(Data excerpts)
= = = = = = =
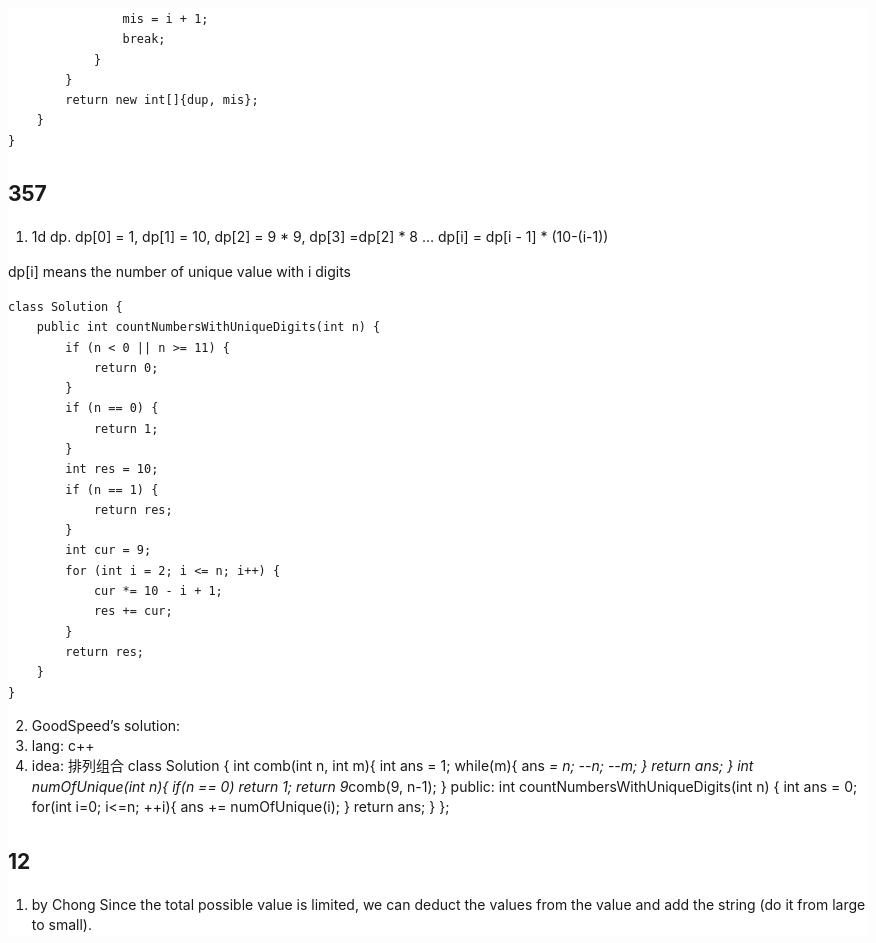                     mis = i + 1;
                    break;
                }
            }
            return new int[]{dup, mis};
        }
    }
## **357**
1. 1d dp. dp[0] = 1, dp[1] = 10, dp[2] = 9 * 9, dp[3] =dp[2] * 8 … dp[i] = dp[i - 1] * (10-(i-1))

 dp[i] means the number of unique value with i digits

    class Solution {
        public int countNumbersWithUniqueDigits(int n) {
            if (n < 0 || n >= 11) {
                return 0;
            }
            if (n == 0) {
                return 1;
            }
            int res = 10;
            if (n == 1) {
                return res;
            }
            int cur = 9;
            for (int i = 2; i <= n; i++) {
                cur *= 10 - i + 1;
                res += cur;
            }
            return res;
        }
    }
2. GoodSpeed’s solution:
  1. lang: c++
  2. idea: 排列组合
    class Solution {
        int comb(int n, int m){
            int ans = 1;
            while(m){
                ans *= n;
                --n;
                --m;
            }
            return ans;
        }
        int numOfUnique(int n){
            if(n == 0) return 1;
            return 9*comb(9, n-1);
        }
    public:
        int countNumbersWithUniqueDigits(int n) {
            int ans = 0;
            for(int i=0; i<=n; ++i){
                ans += numOfUnique(i);
            }
            return ans;
        }
    };
## **12**
1. by Chong
  Since the total possible value is limited, we can deduct the values from the value and add the string (do it from large to small).
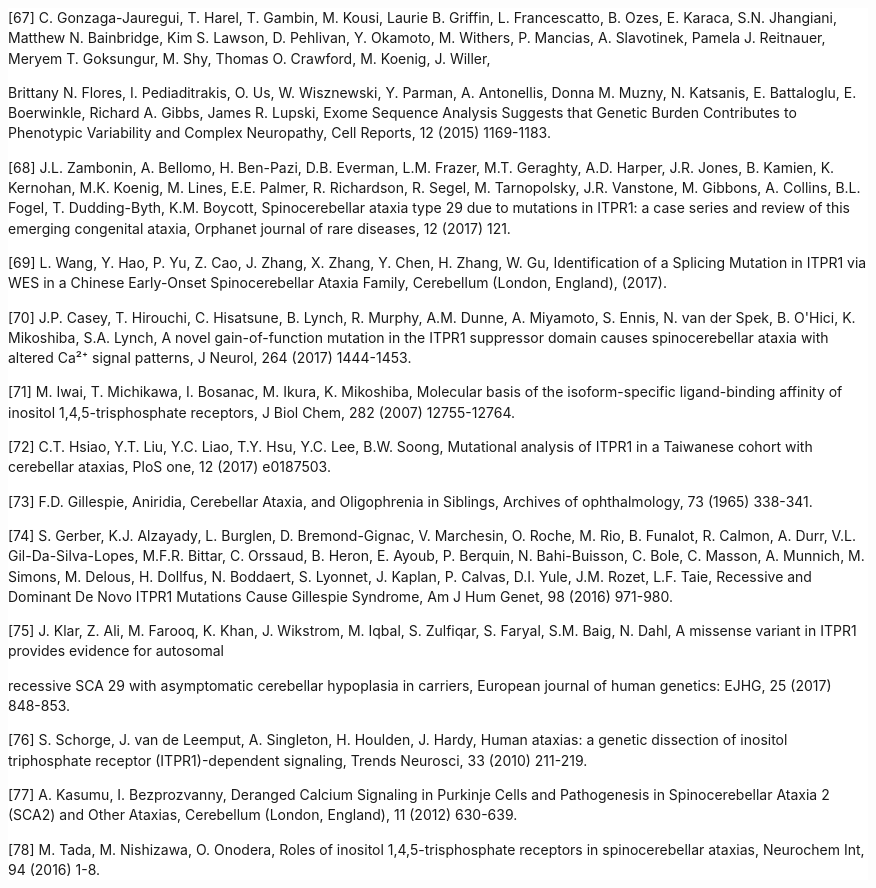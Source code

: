 [67] C. Gonzaga-Jauregui, T. Harel, T. Gambin, M. Kousi, Laurie B. Griffin, L. Francescatto, B. Ozes, E. Karaca, S.N. Jhangiani, Matthew N. Bainbridge, Kim S. Lawson, D. Pehlivan, Y. Okamoto, M. Withers, P. Mancias, A. Slavotinek, Pamela J. Reitnauer, Meryem T. Goksungur, M. Shy, Thomas O. Crawford, M. Koenig, J. Willer,

Brittany N. Flores, I. Pediaditrakis, O. Us, W. Wisznewski, Y. Parman, A. Antonellis, Donna M. Muzny, N. Katsanis, E. Battaloglu, E. Boerwinkle, Richard A. Gibbs, James R. Lupski, Exome Sequence Analysis Suggests that Genetic Burden Contributes to Phenotypic Variability and Complex Neuropathy, Cell Reports, 12 (2015) 1169-1183.

[68] J.L. Zambonin, A. Bellomo, H. Ben-Pazi, D.B. Everman, L.M. Frazer, M.T. Geraghty, A.D. Harper, J.R. Jones, B. Kamien, K. Kernohan, M.K. Koenig, M. Lines, E.E. Palmer, R. Richardson, R. Segel, M. Tarnopolsky, J.R. Vanstone, M. Gibbons, A. Collins, B.L. Fogel, T. Dudding-Byth, K.M. Boycott, Spinocerebellar ataxia type 29 due to mutations in ITPR1: a case series and review of this emerging congenital ataxia, Orphanet journal of rare diseases, 12 (2017) 121.

[69] L. Wang, Y. Hao, P. Yu, Z. Cao, J. Zhang, X. Zhang, Y. Chen, H. Zhang, W. Gu, Identification of a Splicing Mutation in ITPR1 via WES in a Chinese Early-Onset Spinocerebellar Ataxia Family, Cerebellum (London, England), (2017).

[70] J.P. Casey, T. Hirouchi, C. Hisatsune, B. Lynch, R. Murphy, A.M. Dunne, A. Miyamoto, S. Ennis, N. van der Spek, B. O'Hici, K. Mikoshiba, S.A. Lynch, A novel gain-of-function mutation in the ITPR1 suppressor domain causes spinocerebellar ataxia with altered Ca²⁺ signal patterns, J Neurol, 264 (2017) 1444-1453.

[71] M. Iwai, T. Michikawa, I. Bosanac, M. Ikura, K. Mikoshiba, Molecular basis of the isoform-specific ligand-binding affinity of inositol 1,4,5-trisphosphate receptors, J Biol Chem, 282 (2007) 12755-12764.

[72] C.T. Hsiao, Y.T. Liu, Y.C. Liao, T.Y. Hsu, Y.C. Lee, B.W. Soong, Mutational analysis of ITPR1 in a Taiwanese cohort with cerebellar ataxias, PloS one, 12 (2017) e0187503.

[73] F.D. Gillespie, Aniridia, Cerebellar Ataxia, and Oligophrenia in Siblings, Archives of ophthalmology, 73 (1965) 338-341.

[74] S. Gerber, K.J. Alzayady, L. Burglen, D. Bremond-Gignac, V. Marchesin, O. Roche, M. Rio, B. Funalot, R. Calmon, A. Durr, V.L. Gil-Da-Silva-Lopes, M.F.R. Bittar, C. Orssaud, B. Heron, E. Ayoub, P. Berquin, N. Bahi-Buisson, C. Bole, C. Masson, A. Munnich, M. Simons, M. Delous, H. Dollfus, N. Boddaert, S. Lyonnet, J. Kaplan, P. Calvas, D.I. Yule, J.M. Rozet, L.F. Taie, Recessive and Dominant De Novo ITPR1 Mutations Cause Gillespie Syndrome, Am J Hum Genet, 98 (2016) 971-980.

[75] J. Klar, Z. Ali, M. Farooq, K. Khan, J. Wikstrom, M. Iqbal, S. Zulfiqar, S. Faryal, S.M. Baig, N. Dahl, A missense variant in ITPR1 provides evidence for autosomal

recessive SCA 29 with asymptomatic cerebellar hypoplasia in carriers, European journal of human genetics: EJHG, 25 (2017) 848-853.

[76] S. Schorge, J. van de Leemput, A. Singleton, H. Houlden, J. Hardy, Human ataxias: a genetic dissection of inositol triphosphate receptor (ITPR1)-dependent signaling, Trends Neurosci, 33 (2010) 211-219.

[77] A. Kasumu, I. Bezprozvanny, Deranged Calcium Signaling in Purkinje Cells and Pathogenesis in Spinocerebellar Ataxia 2 (SCA2) and Other Ataxias, Cerebellum (London, England), 11 (2012) 630-639.

[78] M. Tada, M. Nishizawa, O. Onodera, Roles of inositol 1,4,5-trisphosphate receptors in spinocerebellar ataxias, Neurochem Int, 94 (2016) 1-8.
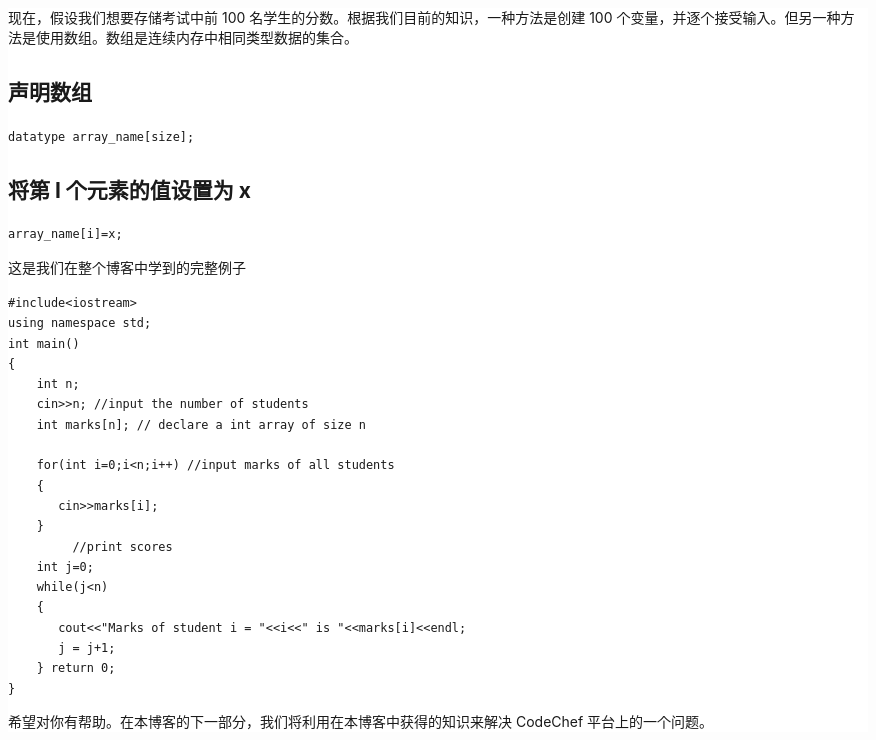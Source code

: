 现在，假设我们想要存储考试中前 100 名学生的分数。根据我们目前的知识，一种方法是创建 100 个变量，并逐个接受输入。但另一种方法是使用数组。数组是连续内存中相同类型数据的集合。

## 声明数组

```
datatype array_name[size];
```

## 将第 I 个元素的值设置为 x

```
array_name[i]=x;
```

这是我们在整个博客中学到的完整例子

```
#include<iostream>
using namespace std;
int main()
{
    int n;
    cin>>n; //input the number of students
    int marks[n]; // declare a int array of size n

    for(int i=0;i<n;i++) //input marks of all students
    {
       cin>>marks[i];
    }
         //print scores
    int j=0;
    while(j<n)
    {
       cout<<"Marks of student i = "<<i<<" is "<<marks[i]<<endl;
       j = j+1; 
    } return 0;
}
```

希望对你有帮助。在本博客的下一部分，我们将利用在本博客中获得的知识来解决 CodeChef 平台上的一个问题。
= = = = = = =
→ **EXERCISE OBJECTIVE**:
Search the entries for the word "public". Copy each line where it appears.

→ **EXERCISE ANSWER**:
        public int countNumbersWithUniqueDigits(int n) {
    public:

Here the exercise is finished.